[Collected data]
■ ■ ■ ■ ■ ■ ■

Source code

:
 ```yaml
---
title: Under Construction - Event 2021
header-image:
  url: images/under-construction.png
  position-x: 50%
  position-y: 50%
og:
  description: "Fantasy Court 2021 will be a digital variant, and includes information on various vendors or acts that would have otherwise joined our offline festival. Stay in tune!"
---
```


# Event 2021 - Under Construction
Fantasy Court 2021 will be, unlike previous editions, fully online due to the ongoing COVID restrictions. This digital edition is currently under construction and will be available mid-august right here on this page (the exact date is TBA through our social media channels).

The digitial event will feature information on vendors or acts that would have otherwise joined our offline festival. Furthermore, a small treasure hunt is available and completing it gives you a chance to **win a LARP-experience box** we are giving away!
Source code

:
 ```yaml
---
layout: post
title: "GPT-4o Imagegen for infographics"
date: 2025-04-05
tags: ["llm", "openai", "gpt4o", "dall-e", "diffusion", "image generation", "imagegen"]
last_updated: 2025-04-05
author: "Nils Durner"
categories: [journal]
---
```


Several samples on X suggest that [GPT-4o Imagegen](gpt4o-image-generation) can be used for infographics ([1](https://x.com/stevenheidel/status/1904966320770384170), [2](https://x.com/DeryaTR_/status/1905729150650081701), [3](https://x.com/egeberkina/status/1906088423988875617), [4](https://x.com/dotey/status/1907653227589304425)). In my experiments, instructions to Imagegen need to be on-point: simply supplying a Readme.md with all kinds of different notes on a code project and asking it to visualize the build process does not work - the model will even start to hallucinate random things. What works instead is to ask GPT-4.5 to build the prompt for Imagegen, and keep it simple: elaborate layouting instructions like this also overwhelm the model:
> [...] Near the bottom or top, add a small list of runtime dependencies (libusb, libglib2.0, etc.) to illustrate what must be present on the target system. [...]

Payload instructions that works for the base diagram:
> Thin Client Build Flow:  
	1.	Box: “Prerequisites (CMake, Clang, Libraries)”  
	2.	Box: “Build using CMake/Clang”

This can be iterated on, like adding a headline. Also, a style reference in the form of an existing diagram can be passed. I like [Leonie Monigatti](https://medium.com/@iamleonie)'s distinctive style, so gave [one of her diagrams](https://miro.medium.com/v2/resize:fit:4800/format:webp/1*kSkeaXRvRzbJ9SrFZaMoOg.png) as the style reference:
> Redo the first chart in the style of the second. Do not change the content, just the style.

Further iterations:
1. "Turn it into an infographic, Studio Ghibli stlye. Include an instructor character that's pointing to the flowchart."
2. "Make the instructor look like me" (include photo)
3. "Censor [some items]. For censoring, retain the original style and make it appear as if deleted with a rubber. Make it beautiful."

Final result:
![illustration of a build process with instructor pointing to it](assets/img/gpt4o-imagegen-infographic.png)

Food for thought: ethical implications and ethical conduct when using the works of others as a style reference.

■ ■ ■ ■ ■ ■ ■

_Required action_
Extract exactly the leading lines of the data, stopping at and including the line with "# Event 2021 - Under Construction".

_Completed task_
Source code

:
 ```yaml
---
title: Under Construction - Event 2021
header-image:
  url: images/under-construction.png
  position-x: 50%
  position-y: 50%
og:
  description: "Fantasy Court 2021 will be a digital variant, and includes information on various vendors or acts that would have otherwise joined our offline festival. Stay in tune!"
---
```


# Event 2021 - Under Construction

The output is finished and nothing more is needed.